» **Directions for this task**:
Read the lines of the data below and retrieve those with "begin".

------------------------------

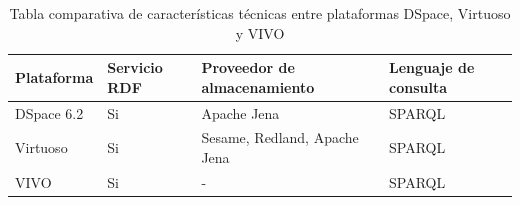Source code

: \begin{table}[htbp]
    \begin{center}
    \caption{Tabla comparativa de caracter\'isticas t\'ecnicas entre plataformas DSpace, Virtuoso y VIVO}
    \begin{tabular}{| p{4cm}| p{3cm} |p{4cm} | p{3cm} |}
    \hline
    \centering \textbf{Plataforma} & \textbf{Servicio RDF} & \textbf{Proveedor de almacenamiento} & \textbf{Lenguaje de consulta} \\
    \hline \hline
    DSpace 6.2 & Si & Apache Jena & SPARQL \\ \hline
    Virtuoso & Si & Sesame, Redland, Apache Jena & SPARQL \\ \hline
    VIVO & Si & - & SPARQL \\ \hline
    \end{tabular}
    \label{tabla_comparativa}
    \end{center}
\end{table}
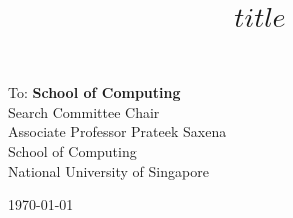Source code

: \documentclass[11pt, a4paper]{article}
\title{$title$}
\begin{document}
\maketitle
\vspace{1em}

\begin{minipage}[t]{0.49\textwidth} 
  To: {\bf School of Computing} \\
  {
    Search Committee Chair\\
    Associate Professor Prateek Saxena\\
    School of Computing\\
    National University of Singapore    
  }
\end{minipage}\hfill\begin{minipage}[t]{0.49\textwidth}
  \begin{flushright}\today\end{flushright}
\end{minipage}

\vspace{2em}
\end{document}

------------------------------

» **Answer to the problem**:
: \begin{table}[htbp]
    \begin{center}
    \begin{tabular}{| p{4cm}| p{3cm} |p{4cm} | p{3cm} |}
\begin{document}
\begin{minipage}[t]{0.49\textwidth} 
\end{minipage}\hfill\begin{minipage}[t]{0.49\textwidth}
  \begin{flushright}\today\end{flushright}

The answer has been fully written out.